• Raw data:
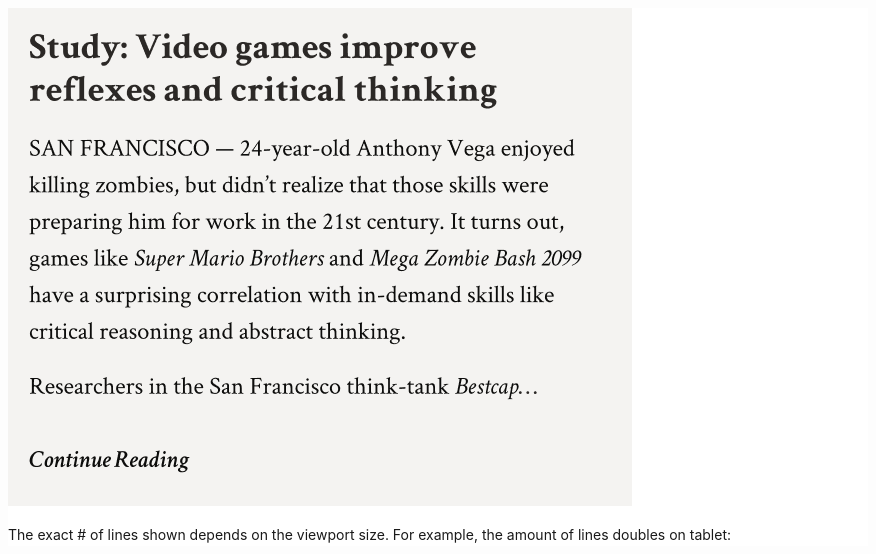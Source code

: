 ![Close-up of the preview text on mobile](/docs/text-truncation-mobile.png)

The exact # of lines shown depends on the viewport size. For example, the amount of lines doubles on tablet:
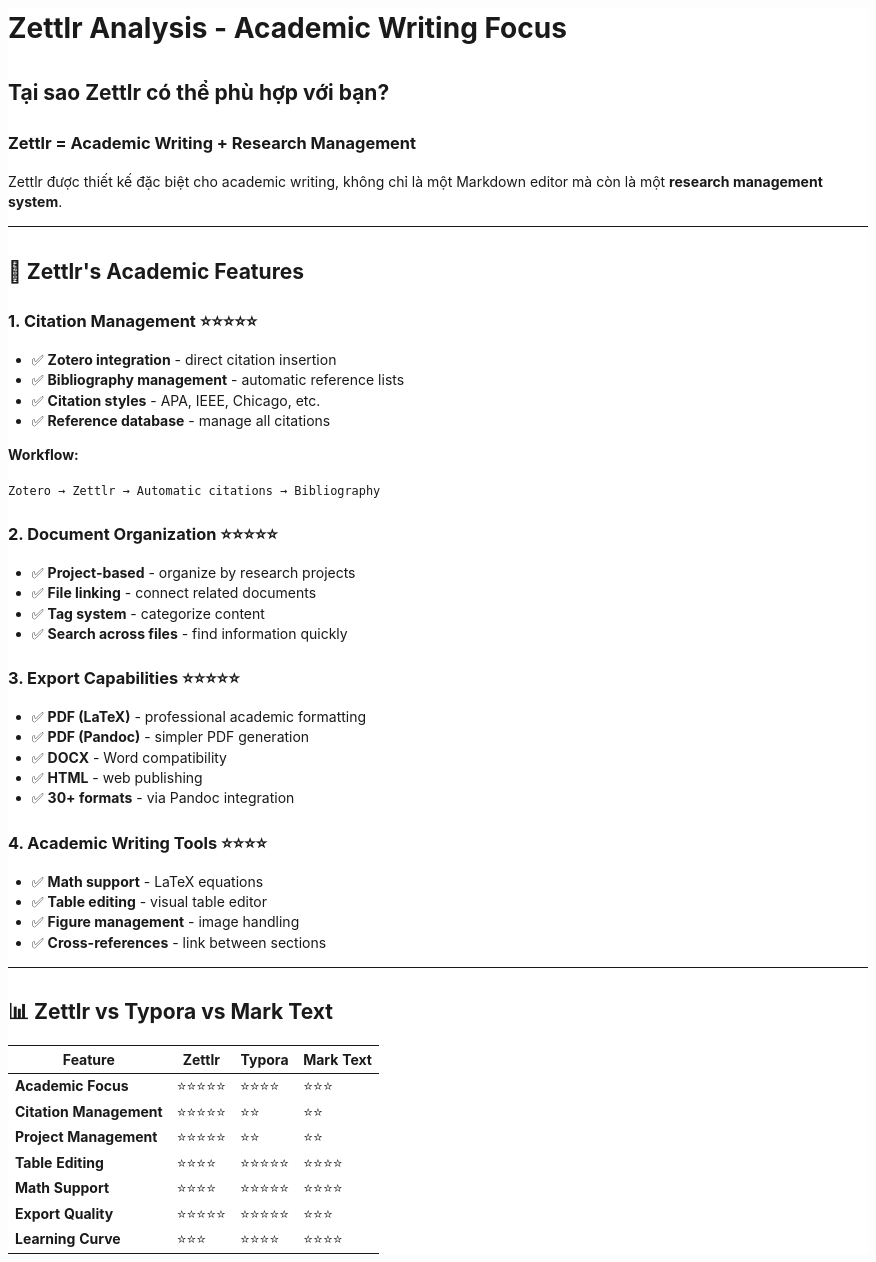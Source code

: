 # Zettlr Analysis - Academic Writing Focus

## Tại sao Zettlr có thể phù hợp với bạn?

### **Zettlr = Academic Writing + Research Management**

Zettlr được thiết kế đặc biệt cho academic writing, không chỉ là một Markdown editor mà còn là một **research management system**.

---

## 🎯 **Zettlr's Academic Features**

### **1. Citation Management** ⭐⭐⭐⭐⭐
- ✅ **Zotero integration** - direct citation insertion
- ✅ **Bibliography management** - automatic reference lists
- ✅ **Citation styles** - APA, IEEE, Chicago, etc.
- ✅ **Reference database** - manage all citations

**Workflow:**
```
Zotero → Zettlr → Automatic citations → Bibliography
```

### **2. Document Organization** ⭐⭐⭐⭐⭐
- ✅ **Project-based** - organize by research projects
- ✅ **File linking** - connect related documents
- ✅ **Tag system** - categorize content
- ✅ **Search across files** - find information quickly

### **3. Export Capabilities** ⭐⭐⭐⭐⭐
- ✅ **PDF (LaTeX)** - professional academic formatting
- ✅ **PDF (Pandoc)** - simpler PDF generation
- ✅ **DOCX** - Word compatibility
- ✅ **HTML** - web publishing
- ✅ **30+ formats** - via Pandoc integration

### **4. Academic Writing Tools** ⭐⭐⭐⭐
- ✅ **Math support** - LaTeX equations
- ✅ **Table editing** - visual table editor
- ✅ **Figure management** - image handling
- ✅ **Cross-references** - link between sections

---

## 📊 **Zettlr vs Typora vs Mark Text**

| Feature | Zettlr | Typora | Mark Text |
|---------|--------|--------|-----------|
| **Academic Focus** | ⭐⭐⭐⭐⭐ | ⭐⭐⭐⭐ | ⭐⭐⭐ |
| **Citation Management** | ⭐⭐⭐⭐⭐ | ⭐⭐ | ⭐⭐ |
| **Project Management** | ⭐⭐⭐⭐⭐ | ⭐⭐ | ⭐⭐ |
| **Table Editing** | ⭐⭐⭐⭐ | ⭐⭐⭐⭐⭐ | ⭐⭐⭐⭐ |
| **Math Support** | ⭐⭐⭐⭐ | ⭐⭐⭐⭐⭐ | ⭐⭐⭐⭐ |
| **Export Quality** | ⭐⭐⭐⭐⭐ | ⭐⭐⭐⭐⭐ | ⭐⭐⭐ |
| **Learning Curve** | ⭐⭐⭐ | ⭐⭐⭐⭐ | ⭐⭐⭐⭐ |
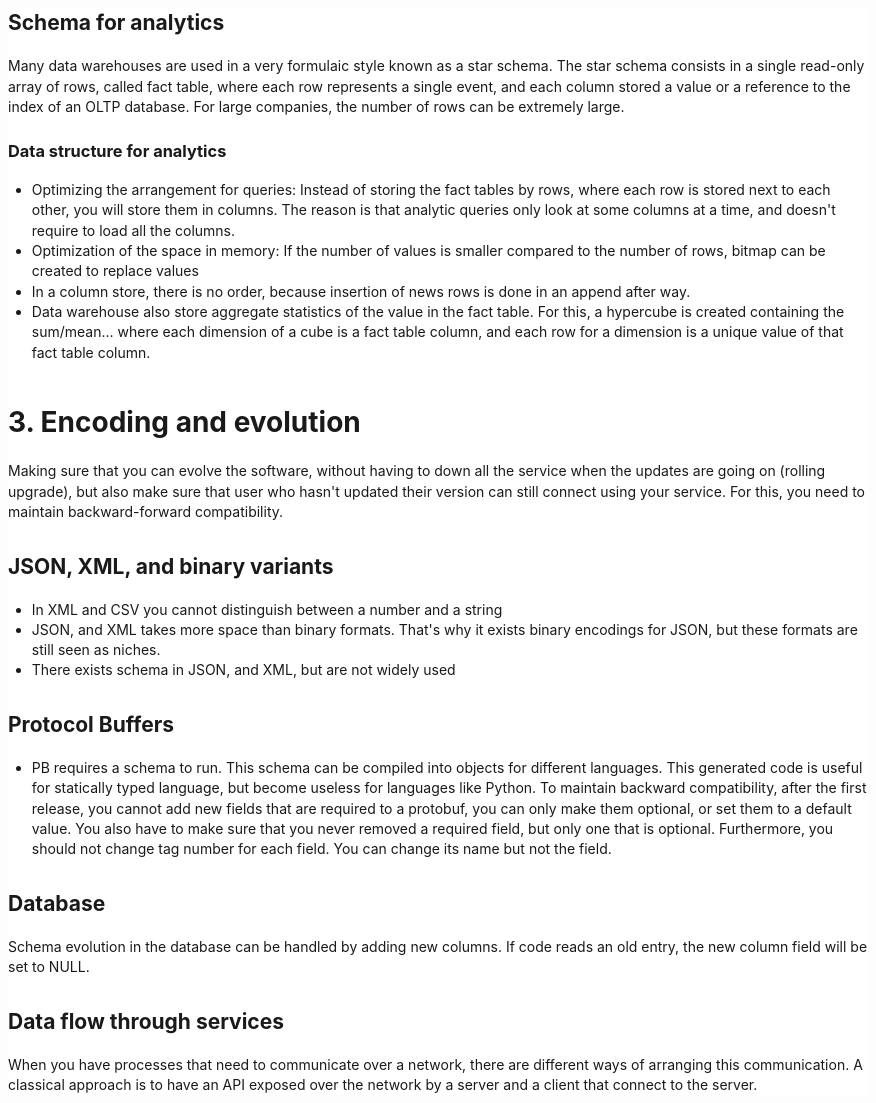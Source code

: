 ## Schema for analytics
Many data warehouses are used in a very formulaic style known as a star schema.
The star schema consists in a single read-only array of rows, called fact table, where each row represents a single event, and each column stored a value or a reference to the index of an OLTP database. For large companies, the number of rows can be extremely large.

### Data structure for analytics
* Optimizing the arrangement for queries: Instead of storing the fact tables by rows, where each row is stored next to each other, you will store them in columns. The reason is that analytic queries only look at some columns at a time, and doesn't require to load all the columns.
* Optimization of the space in memory: If the number of values is smaller compared to the number of rows, bitmap can be created to replace values
* In a column store, there is no order, because insertion of news rows is done in an append after way. 
* Data warehouse also store aggregate statistics of the value in the fact table. For this, a hypercube is created containing the sum/mean... where each dimension of a cube is a fact table column, and each row for a dimension is a unique value of that fact table column.

# 3. Encoding and evolution
Making sure that you can evolve the software, without having to down all the service when the updates are going on (rolling upgrade), but also make sure that user who hasn't updated their version can still connect using your service. For this, you need to maintain backward-forward compatibility.

## JSON, XML, and binary variants
* In XML and CSV you cannot distinguish between a number and a string
* JSON, and XML takes more space than binary formats. That's why it exists binary encodings for JSON, but these formats are still seen as niches.
* There exists schema in JSON, and XML, but are not widely used

## Protocol Buffers
* PB requires a schema to run. This schema can be compiled into objects for different languages. This generated code is useful for statically typed language, but become useless for languages like Python. 
  To maintain backward compatibility, after the first release, you cannot add new fields that are required to a protobuf, you can only make them optional, or set them to a default value. 
  You also have to make sure that you never removed a required field, but only one that is optional. 
  Furthermore, you should not change tag number for each field. You can change its name but not the field.

## Database
Schema evolution in the database can be handled by adding new columns. If code reads an old entry, the new column field will be set to NULL.

## Data flow through services
When you have processes that need to communicate over a network, there are different ways of arranging this communication. A classical approach is to have an API exposed over the network by a server and a client that connect to the server.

• Problem requirements: The entries above are to be returned exactly, without their pictures.

• Completed exercise:
Source code

: ![Close-up of the preview text on mobile](/docs/text-truncation-mobile.png)

The exact # of lines shown depends on the viewport size. For example, the amount of lines doubles on tablet:
Source code

: # Zettlr Analysis - Academic Writing Focus

## Tại sao Zettlr có thể phù hợp với bạn?

### **Zettlr = Academic Writing + Research Management**

Zettlr được thiết kế đặc biệt cho academic writing, không chỉ là một Markdown editor mà còn là một **research management system**.

---

## 🎯 **Zettlr's Academic Features**

### **1. Citation Management** ⭐⭐⭐⭐⭐
- ✅ **Zotero integration** - direct citation insertion
- ✅ **Bibliography management** - automatic reference lists
- ✅ **Citation styles** - APA, IEEE, Chicago, etc.
- ✅ **Reference database** - manage all citations

**Workflow:**
```
Zotero → Zettlr → Automatic citations → Bibliography
```

### **2. Document Organization** ⭐⭐⭐⭐⭐
- ✅ **Project-based** - organize by research projects
- ✅ **File linking** - connect related documents
- ✅ **Tag system** - categorize content
- ✅ **Search across files** - find information quickly

### **3. Export Capabilities** ⭐⭐⭐⭐⭐
- ✅ **PDF (LaTeX)** - professional academic formatting
- ✅ **PDF (Pandoc)** - simpler PDF generation
- ✅ **DOCX** - Word compatibility
- ✅ **HTML** - web publishing
- ✅ **30+ formats** - via Pandoc integration

### **4. Academic Writing Tools** ⭐⭐⭐⭐
- ✅ **Math support** - LaTeX equations
- ✅ **Table editing** - visual table editor
- ✅ **Figure management** - image handling
- ✅ **Cross-references** - link between sections

---

## 📊 **Zettlr vs Typora vs Mark Text**

| Feature | Zettlr | Typora | Mark Text |
|---------|--------|--------|-----------|
| **Academic Focus** | ⭐⭐⭐⭐⭐ | ⭐⭐⭐⭐ | ⭐⭐⭐ |
| **Citation Management** | ⭐⭐⭐⭐⭐ | ⭐⭐ | ⭐⭐ |
| **Project Management** | ⭐⭐⭐⭐⭐ | ⭐⭐ | ⭐⭐ |
| **Table Editing** | ⭐⭐⭐⭐ | ⭐⭐⭐⭐⭐ | ⭐⭐⭐⭐ |
| **Math Support** | ⭐⭐⭐⭐ | ⭐⭐⭐⭐⭐ | ⭐⭐⭐⭐ |
| **Export Quality** | ⭐⭐⭐⭐⭐ | ⭐⭐⭐⭐⭐ | ⭐⭐⭐ |
| **Learning Curve** | ⭐⭐⭐ | ⭐⭐⭐⭐ | ⭐⭐⭐⭐ |
Source code

: ## Schema for analytics
Many data warehouses are used in a very formulaic style known as a star schema.
The star schema consists in a single read-only array of rows, called fact table, where each row represents a single event, and each column stored a value or a reference to the index of an OLTP database. For large companies, the number of rows can be extremely large.

### Data structure for analytics
* Optimizing the arrangement for queries: Instead of storing the fact tables by rows, where each row is stored next to each other, you will store them in columns. The reason is that analytic queries only look at some columns at a time, and doesn't require to load all the columns.
* Optimization of the space in memory: If the number of values is smaller compared to the number of rows, bitmap can be created to replace values
* In a column store, there is no order, because insertion of news rows is done in an append after way. 
* Data warehouse also store aggregate statistics of the value in the fact table. For this, a hypercube is created containing the sum/mean... where each dimension of a cube is a fact table column, and each row for a dimension is a unique value of that fact table column.

# 3. Encoding and evolution
Making sure that you can evolve the software, without having to down all the service when the updates are going on (rolling upgrade), but also make sure that user who hasn't updated their version can still connect using your service. For this, you need to maintain backward-forward compatibility.

## JSON, XML, and binary variants
* In XML and CSV you cannot distinguish between a number and a string
* JSON, and XML takes more space than binary formats. That's why it exists binary encodings for JSON, but these formats are still seen as niches.
* There exists schema in JSON, and XML, but are not widely used

## Protocol Buffers
* PB requires a schema to run. This schema can be compiled into objects for different languages. This generated code is useful for statically typed language, but become useless for languages like Python. 
  To maintain backward compatibility, after the first release, you cannot add new fields that are required to a protobuf, you can only make them optional, or set them to a default value. 
  You also have to make sure that you never removed a required field, but only one that is optional. 
  Furthermore, you should not change tag number for each field. You can change its name but not the field.

## Database
Schema evolution in the database can be handled by adding new columns. If code reads an old entry, the new column field will be set to NULL.

## Data flow through services
When you have processes that need to communicate over a network, there are different ways of arranging this communication. A classical approach is to have an API exposed over the network by a server and a client that connect to the server.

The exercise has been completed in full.